Entries taken from a collection:
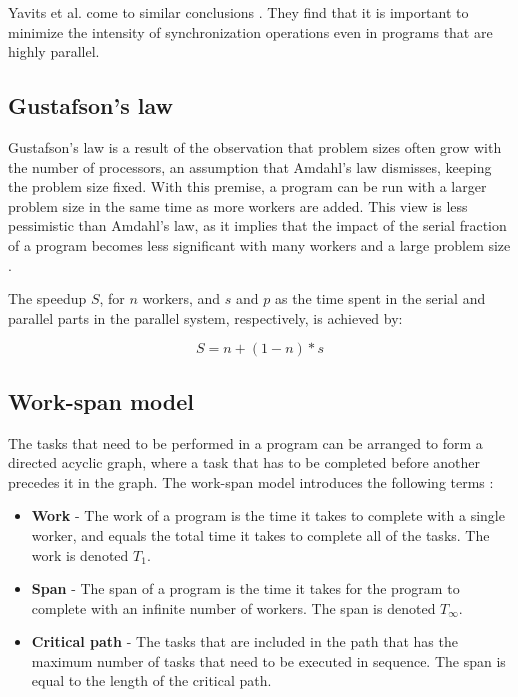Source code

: Yavits et al. come to similar conclusions \cite{yavits_2014_effect_teocasoalims}. They find that it is important to minimize the
intensity of synchronization operations even in programs that are highly parallel.

\subsection{Gustafson's law}
Gustafson's law \cite{gustafson_1988_reevaluating_ral} is a result of the observation that problem sizes often grow with the
number of processors, an assumption that Amdahl's law dismisses, keeping the problem size fixed. With this premise, a program can
be run with a larger problem size in the same time as more workers are added. This view is less pessimistic than Amdahl's law, as
it implies that the impact of the serial fraction of a program becomes less significant with many workers and a large problem
size \cite[p. 61-62]{mccool_2012_structured_spppfec}.

The speedup $S$, for $n$ workers, and $s$ and $p$ as the time spent in the serial and parallel parts in the parallel system,
respectively, is achieved by:

\begin{displaymath}
  S = n + (1-n) * s
\end{displaymath}

\subsection{Work-span model} \label{work-span}
The tasks that need to be performed in a program can be arranged to form a directed acyclic graph, where a task that
has to be completed before another precedes it in the graph. The work-span model introduces the following terms
\cite[p. 62-65]{mccool_2012_structured_spppfec}:
\begin{itemize}
  \item \textbf{Work} - The work of a program is the time it takes to complete with a single worker, and equals the total time it
    takes to complete all of the tasks. The work is denoted $T_1$.
  \item \textbf{Span} - The span of a program is the time it takes for the program to complete with an infinite number of workers.
    The span is denoted $T_\infty$.
  \item \textbf{Critical path} - The tasks that are included in the path that has the maximum number of tasks that need
    to be executed in sequence. The span is equal to the length of the critical path.
\end{itemize}

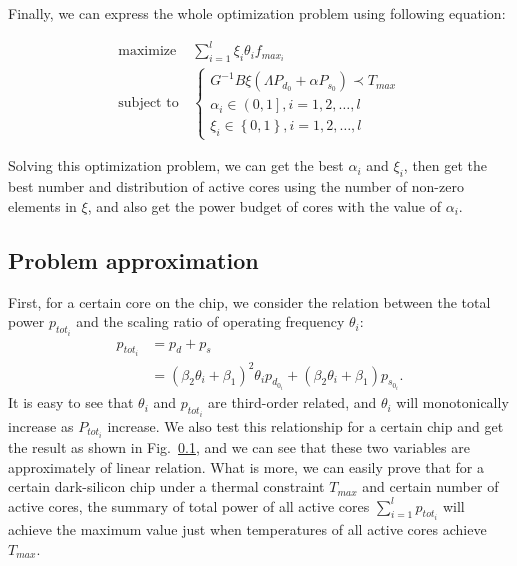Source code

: Finally, we can express the whole optimization problem using following equation:

\begin{equation}
\begin{split}
\text{maximize} \,\, &\sum_{i=1}^l \xi_i \theta_i f_{max_i}\\
\text{subject to}
&\begin{cases}
G^{-1} B \xi \left( \Lambda P_{d_0}+ \alpha P_{s_0} \right) \prec T_{max} \\
\alpha_i \in \left(0,1\right], i=1,2,\ldots,l  \\
\xi_i \in \left\{0,1\right\}, i=1,2,\ldots,l
\end{cases}
\end{split}
\end{equation}



Solving this optimization problem, we can get the best $\alpha_i$ and $\xi_i$, then get the best number and distribution of active cores using the number of
non-zero elements in $\xi$, and also get the power budget of cores with the value of $\alpha_i$.
\subsection{Problem approximation}
First, for a certain core on the chip, we consider the relation between the total power $p_{tot_{i}}$ and the scaling ratio of operating frequency 
$\theta_i$:
\begin{equation}\label{p_tot and theta} 
\begin{split}
p_{tot_{i}} &=p_d + p_s\\
&= (\beta_{2} \theta_{i} + \beta_{1})^2 \theta_{i} p_{d_{0_i}} + (\beta_2 \theta_i + \beta_1) p_{s_{0_i}}.
\end{split}
\end{equation}  
It is easy to see that $\theta_i$ and $p_{tot_{i}}$ are third-order related, and $\theta_i$ will monotonically increase as 
$P_{tot_{i}}$ increase. We also test this relationship for a certain chip and get the result as shown in Fig.~\ref{}, and we 
can see that these two variables are approximately of linear relation. 
What is more, we can easily prove that for a certain dark-silicon chip under a thermal constraint $T_{max}$ and certain number of active cores, 
the summary of total power of all active cores $\sum_{i=1}^l p_{tot_{i}}$ will achieve the maximum value just when temperatures of all active cores achieve $T_{max}$.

Task statement -
Return every entry above word for word, leaving pictures out.

Finished task -
Source code

: Yavits et al. come to similar conclusions \cite{yavits_2014_effect_teocasoalims}. They find that it is important to minimize the
intensity of synchronization operations even in programs that are highly parallel.

\subsection{Gustafson's law}
Gustafson's law \cite{gustafson_1988_reevaluating_ral} is a result of the observation that problem sizes often grow with the
number of processors, an assumption that Amdahl's law dismisses, keeping the problem size fixed. With this premise, a program can
be run with a larger problem size in the same time as more workers are added. This view is less pessimistic than Amdahl's law, as
it implies that the impact of the serial fraction of a program becomes less significant with many workers and a large problem
size \cite[p. 61-62]{mccool_2012_structured_spppfec}.

The speedup $S$, for $n$ workers, and $s$ and $p$ as the time spent in the serial and parallel parts in the parallel system,
respectively, is achieved by:

\begin{displaymath}
  S = n + (1-n) * s
\end{displaymath}

\subsection{Work-span model} \label{work-span}
The tasks that need to be performed in a program can be arranged to form a directed acyclic graph, where a task that
has to be completed before another precedes it in the graph. The work-span model introduces the following terms
\cite[p. 62-65]{mccool_2012_structured_spppfec}:
\begin{itemize}
  \item \textbf{Work} - The work of a program is the time it takes to complete with a single worker, and equals the total time it
    takes to complete all of the tasks. The work is denoted $T_1$.
  \item \textbf{Span} - The span of a program is the time it takes for the program to complete with an infinite number of workers.
    The span is denoted $T_\infty$.
  \item \textbf{Critical path} - The tasks that are included in the path that has the maximum number of tasks that need
    to be executed in sequence. The span is equal to the length of the critical path.
\end{itemize}

Source code

: Finally, we can express the whole optimization problem using following equation:

\begin{equation}
\begin{split}
\text{maximize} \,\, &\sum_{i=1}^l \xi_i \theta_i f_{max_i}\\
\text{subject to}
&\begin{cases}
G^{-1} B \xi \left( \Lambda P_{d_0}+ \alpha P_{s_0} \right) \prec T_{max} \\
\alpha_i \in \left(0,1\right], i=1,2,\ldots,l  \\
\xi_i \in \left\{0,1\right\}, i=1,2,\ldots,l
\end{cases}
\end{split}
\end{equation}



Solving this optimization problem, we can get the best $\alpha_i$ and $\xi_i$, then get the best number and distribution of active cores using the number of
non-zero elements in $\xi$, and also get the power budget of cores with the value of $\alpha_i$.
\subsection{Problem approximation}
First, for a certain core on the chip, we consider the relation between the total power $p_{tot_{i}}$ and the scaling ratio of operating frequency 
$\theta_i$:
\begin{equation}\label{p_tot and theta} 
\begin{split}
p_{tot_{i}} &=p_d + p_s\\
&= (\beta_{2} \theta_{i} + \beta_{1})^2 \theta_{i} p_{d_{0_i}} + (\beta_2 \theta_i + \beta_1) p_{s_{0_i}}.
\end{split}
\end{equation}  
It is easy to see that $\theta_i$ and $p_{tot_{i}}$ are third-order related, and $\theta_i$ will monotonically increase as 
$P_{tot_{i}}$ increase. We also test this relationship for a certain chip and get the result as shown in Fig.~\ref{}, and we 
can see that these two variables are approximately of linear relation. 
What is more, we can easily prove that for a certain dark-silicon chip under a thermal constraint $T_{max}$ and certain number of active cores, 
the summary of total power of all active cores $\sum_{i=1}^l p_{tot_{i}}$ will achieve the maximum value just when temperatures of all active cores achieve $T_{max}$.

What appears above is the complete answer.